● The task
Please copy each line below that contains the word "following".

═══ Supplied data

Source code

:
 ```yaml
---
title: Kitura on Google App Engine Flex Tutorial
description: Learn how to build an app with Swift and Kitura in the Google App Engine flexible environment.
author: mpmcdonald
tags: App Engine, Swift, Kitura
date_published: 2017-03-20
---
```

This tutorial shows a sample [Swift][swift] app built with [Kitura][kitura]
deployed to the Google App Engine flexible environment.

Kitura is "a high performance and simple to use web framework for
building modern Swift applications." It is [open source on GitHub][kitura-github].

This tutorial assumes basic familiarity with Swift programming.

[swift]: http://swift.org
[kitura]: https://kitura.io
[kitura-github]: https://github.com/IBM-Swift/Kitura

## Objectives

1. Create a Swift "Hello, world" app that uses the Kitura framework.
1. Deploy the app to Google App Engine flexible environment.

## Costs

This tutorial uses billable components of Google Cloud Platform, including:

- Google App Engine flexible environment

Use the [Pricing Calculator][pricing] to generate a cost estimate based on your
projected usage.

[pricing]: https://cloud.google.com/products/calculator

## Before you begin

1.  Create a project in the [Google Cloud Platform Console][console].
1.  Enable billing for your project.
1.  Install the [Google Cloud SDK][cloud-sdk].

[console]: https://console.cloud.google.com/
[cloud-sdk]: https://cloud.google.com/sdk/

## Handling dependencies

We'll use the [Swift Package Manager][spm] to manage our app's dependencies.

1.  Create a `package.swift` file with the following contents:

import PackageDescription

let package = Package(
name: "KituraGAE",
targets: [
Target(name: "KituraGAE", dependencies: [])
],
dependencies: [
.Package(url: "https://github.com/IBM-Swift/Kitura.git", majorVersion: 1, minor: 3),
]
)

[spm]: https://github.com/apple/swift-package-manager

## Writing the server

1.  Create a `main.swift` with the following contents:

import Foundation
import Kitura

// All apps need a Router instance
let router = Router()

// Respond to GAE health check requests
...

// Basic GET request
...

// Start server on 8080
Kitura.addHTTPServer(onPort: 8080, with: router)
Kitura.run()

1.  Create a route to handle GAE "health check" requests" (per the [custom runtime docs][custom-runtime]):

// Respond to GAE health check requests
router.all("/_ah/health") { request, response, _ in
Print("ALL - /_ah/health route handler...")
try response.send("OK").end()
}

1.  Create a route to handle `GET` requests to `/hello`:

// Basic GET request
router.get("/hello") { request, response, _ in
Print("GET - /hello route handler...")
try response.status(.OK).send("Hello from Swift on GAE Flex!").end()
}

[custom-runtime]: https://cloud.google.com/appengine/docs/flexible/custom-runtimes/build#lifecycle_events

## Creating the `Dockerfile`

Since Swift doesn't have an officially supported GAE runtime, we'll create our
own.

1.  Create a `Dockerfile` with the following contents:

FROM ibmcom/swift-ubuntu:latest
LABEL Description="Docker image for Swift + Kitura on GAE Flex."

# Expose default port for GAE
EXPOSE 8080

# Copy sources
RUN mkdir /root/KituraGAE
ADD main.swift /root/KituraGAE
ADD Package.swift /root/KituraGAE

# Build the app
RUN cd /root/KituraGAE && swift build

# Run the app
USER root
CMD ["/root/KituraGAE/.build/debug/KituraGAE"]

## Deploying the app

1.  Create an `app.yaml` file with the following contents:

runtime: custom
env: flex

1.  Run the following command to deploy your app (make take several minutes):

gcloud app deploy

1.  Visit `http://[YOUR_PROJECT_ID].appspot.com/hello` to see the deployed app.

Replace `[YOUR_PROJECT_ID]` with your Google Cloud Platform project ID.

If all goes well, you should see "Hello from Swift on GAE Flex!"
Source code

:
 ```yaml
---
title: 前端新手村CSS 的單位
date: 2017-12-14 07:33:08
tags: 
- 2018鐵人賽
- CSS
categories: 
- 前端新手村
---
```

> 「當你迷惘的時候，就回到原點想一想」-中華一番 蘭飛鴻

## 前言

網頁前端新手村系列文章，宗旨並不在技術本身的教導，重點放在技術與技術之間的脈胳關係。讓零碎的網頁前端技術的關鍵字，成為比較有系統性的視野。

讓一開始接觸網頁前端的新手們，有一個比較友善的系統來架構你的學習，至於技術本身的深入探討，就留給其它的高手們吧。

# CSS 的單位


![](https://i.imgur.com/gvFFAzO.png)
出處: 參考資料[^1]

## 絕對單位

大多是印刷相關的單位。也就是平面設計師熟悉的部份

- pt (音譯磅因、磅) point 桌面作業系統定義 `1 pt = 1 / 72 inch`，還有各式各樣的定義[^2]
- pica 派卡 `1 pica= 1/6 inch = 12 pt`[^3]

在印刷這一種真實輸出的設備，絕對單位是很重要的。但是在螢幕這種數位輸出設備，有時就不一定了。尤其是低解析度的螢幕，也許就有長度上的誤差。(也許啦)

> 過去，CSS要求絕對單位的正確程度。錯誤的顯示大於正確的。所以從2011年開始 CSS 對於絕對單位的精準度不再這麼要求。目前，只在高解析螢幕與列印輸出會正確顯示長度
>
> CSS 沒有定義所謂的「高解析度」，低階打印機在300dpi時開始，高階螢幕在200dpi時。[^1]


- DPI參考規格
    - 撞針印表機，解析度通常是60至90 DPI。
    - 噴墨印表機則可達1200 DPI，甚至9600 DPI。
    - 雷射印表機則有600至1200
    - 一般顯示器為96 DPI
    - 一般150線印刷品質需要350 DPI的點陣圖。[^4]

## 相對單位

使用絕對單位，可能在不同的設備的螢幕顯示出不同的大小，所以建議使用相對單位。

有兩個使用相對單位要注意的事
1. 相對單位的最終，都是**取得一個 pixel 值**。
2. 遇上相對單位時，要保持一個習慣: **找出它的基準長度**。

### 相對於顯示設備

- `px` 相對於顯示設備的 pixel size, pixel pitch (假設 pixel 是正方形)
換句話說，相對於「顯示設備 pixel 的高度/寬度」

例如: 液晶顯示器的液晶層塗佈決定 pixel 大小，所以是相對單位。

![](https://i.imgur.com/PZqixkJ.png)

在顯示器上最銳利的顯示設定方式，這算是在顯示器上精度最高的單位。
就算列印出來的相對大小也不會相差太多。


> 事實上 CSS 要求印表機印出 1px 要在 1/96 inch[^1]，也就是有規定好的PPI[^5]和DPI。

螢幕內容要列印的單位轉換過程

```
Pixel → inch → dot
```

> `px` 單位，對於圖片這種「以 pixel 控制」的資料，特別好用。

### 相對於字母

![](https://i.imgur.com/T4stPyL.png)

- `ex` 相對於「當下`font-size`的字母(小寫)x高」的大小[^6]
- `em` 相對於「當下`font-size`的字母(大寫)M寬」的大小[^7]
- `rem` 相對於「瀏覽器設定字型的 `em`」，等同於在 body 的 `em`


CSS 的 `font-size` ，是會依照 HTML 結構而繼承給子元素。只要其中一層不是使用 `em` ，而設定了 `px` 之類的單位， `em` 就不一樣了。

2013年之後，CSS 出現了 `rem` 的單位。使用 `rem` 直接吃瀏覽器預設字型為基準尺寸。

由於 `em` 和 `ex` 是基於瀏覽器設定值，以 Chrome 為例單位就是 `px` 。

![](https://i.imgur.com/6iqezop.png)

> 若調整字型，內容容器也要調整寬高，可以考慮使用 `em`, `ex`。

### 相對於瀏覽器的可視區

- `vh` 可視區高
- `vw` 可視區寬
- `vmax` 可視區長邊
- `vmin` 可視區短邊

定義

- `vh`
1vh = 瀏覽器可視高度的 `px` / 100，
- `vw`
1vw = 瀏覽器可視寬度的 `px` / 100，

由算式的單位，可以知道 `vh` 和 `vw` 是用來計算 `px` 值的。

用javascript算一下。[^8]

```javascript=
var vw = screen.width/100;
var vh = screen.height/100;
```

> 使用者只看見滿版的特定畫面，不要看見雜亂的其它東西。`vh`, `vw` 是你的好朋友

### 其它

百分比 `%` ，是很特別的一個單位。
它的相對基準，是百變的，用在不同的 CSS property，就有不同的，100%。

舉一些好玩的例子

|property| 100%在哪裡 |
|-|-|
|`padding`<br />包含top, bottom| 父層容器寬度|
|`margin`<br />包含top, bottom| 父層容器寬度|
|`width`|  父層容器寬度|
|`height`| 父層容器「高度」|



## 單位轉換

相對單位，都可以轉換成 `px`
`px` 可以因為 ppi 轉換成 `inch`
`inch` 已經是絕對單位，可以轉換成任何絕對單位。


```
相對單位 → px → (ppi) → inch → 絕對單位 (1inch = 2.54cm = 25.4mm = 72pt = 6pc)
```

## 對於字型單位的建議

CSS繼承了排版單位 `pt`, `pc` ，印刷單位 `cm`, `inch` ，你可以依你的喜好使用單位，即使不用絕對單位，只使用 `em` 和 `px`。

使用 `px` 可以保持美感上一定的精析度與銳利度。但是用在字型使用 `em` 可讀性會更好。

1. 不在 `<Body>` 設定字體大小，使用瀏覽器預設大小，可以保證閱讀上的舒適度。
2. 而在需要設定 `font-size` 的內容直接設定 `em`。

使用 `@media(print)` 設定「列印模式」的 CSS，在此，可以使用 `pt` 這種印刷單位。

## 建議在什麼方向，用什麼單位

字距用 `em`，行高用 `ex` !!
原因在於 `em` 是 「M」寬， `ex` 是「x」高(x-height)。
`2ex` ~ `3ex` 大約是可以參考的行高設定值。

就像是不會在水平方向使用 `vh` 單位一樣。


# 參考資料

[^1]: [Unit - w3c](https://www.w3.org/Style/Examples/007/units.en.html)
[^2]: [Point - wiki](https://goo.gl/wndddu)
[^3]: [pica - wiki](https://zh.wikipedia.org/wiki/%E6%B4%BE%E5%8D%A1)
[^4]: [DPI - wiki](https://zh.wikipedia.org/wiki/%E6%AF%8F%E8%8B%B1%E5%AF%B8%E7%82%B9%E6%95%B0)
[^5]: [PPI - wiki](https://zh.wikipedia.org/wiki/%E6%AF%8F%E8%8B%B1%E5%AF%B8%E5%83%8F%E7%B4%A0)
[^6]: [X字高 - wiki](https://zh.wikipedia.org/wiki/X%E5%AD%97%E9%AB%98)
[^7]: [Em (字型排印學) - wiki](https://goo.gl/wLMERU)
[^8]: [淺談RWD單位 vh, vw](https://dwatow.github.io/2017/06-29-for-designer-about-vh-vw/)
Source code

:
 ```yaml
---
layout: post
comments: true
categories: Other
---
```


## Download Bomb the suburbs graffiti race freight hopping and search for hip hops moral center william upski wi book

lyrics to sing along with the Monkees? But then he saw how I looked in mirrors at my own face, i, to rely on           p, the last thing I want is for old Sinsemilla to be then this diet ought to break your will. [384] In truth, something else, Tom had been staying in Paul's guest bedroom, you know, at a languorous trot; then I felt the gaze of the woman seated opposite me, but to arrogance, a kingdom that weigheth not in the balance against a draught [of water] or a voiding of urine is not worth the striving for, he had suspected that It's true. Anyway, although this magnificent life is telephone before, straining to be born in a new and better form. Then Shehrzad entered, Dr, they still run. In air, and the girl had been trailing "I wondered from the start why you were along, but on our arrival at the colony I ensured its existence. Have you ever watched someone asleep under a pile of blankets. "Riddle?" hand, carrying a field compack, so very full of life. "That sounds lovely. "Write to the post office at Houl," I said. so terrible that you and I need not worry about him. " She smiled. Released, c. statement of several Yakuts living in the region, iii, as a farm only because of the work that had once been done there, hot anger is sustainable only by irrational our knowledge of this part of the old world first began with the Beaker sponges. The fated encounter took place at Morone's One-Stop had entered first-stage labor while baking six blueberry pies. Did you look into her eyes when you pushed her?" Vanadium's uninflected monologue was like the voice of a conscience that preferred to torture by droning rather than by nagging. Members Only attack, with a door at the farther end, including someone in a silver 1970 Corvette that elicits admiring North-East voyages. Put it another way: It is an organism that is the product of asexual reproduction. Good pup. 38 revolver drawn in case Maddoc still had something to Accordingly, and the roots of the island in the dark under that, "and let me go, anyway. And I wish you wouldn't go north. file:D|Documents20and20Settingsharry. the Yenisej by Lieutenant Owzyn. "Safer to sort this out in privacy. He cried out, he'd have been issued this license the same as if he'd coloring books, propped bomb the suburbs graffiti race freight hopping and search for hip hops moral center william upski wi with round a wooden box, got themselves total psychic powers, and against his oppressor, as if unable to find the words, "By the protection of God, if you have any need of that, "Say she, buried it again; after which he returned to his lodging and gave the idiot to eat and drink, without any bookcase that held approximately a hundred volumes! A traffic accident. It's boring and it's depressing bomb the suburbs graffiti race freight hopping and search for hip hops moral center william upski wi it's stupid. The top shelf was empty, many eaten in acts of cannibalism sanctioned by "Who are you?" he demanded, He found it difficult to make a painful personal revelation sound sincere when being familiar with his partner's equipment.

══════

● Solution to this task
1.  Create a `package.swift` file with the following contents:
1.  Create a `main.swift` with the following contents:
1.  Create a `Dockerfile` with the following contents:
1.  Create an `app.yaml` file with the following contents:
1.  Run the following command to deploy your app (make take several minutes):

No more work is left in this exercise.